* WHAT YOU WILL DO *
Return the lines below that contain "subsubsection".

* INPUT FOR THIS TASK *
*** Begin section ***

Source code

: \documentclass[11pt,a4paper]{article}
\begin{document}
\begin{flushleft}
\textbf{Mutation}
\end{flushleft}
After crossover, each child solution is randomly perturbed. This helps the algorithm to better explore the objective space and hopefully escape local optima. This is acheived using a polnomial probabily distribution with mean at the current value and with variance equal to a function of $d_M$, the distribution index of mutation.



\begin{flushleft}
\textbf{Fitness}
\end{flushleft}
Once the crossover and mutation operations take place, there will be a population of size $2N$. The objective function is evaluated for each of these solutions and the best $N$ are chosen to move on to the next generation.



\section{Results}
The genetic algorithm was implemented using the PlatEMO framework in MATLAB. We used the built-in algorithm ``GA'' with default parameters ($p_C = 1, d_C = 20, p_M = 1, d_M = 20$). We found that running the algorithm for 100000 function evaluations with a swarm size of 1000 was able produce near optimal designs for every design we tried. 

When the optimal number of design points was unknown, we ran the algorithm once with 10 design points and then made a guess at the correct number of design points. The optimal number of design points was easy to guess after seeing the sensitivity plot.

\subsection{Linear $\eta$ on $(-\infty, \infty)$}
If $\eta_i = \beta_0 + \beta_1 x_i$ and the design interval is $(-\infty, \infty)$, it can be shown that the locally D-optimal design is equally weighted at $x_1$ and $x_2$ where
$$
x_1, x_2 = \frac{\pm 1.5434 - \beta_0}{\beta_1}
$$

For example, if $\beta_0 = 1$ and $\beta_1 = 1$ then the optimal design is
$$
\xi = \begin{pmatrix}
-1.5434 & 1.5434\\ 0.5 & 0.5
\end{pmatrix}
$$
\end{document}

*** End section ***
*** Begin section ***

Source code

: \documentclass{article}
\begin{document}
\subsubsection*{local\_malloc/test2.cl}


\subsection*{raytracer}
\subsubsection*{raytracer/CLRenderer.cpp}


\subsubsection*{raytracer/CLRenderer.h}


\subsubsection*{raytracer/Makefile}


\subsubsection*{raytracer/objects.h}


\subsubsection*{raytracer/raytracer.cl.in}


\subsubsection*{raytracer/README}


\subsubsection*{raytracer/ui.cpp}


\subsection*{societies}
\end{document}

*** End section ***

* SOLUTION TO THIS EXERCISE *
\subsubsection*{local\_malloc/test2.cl}
\subsubsection*{raytracer/CLRenderer.cpp}
\subsubsection*{raytracer/CLRenderer.h}
\subsubsection*{raytracer/Makefile}
\subsubsection*{raytracer/objects.h}
\subsubsection*{raytracer/raytracer.cl.in}
\subsubsection*{raytracer/README}
\subsubsection*{raytracer/ui.cpp}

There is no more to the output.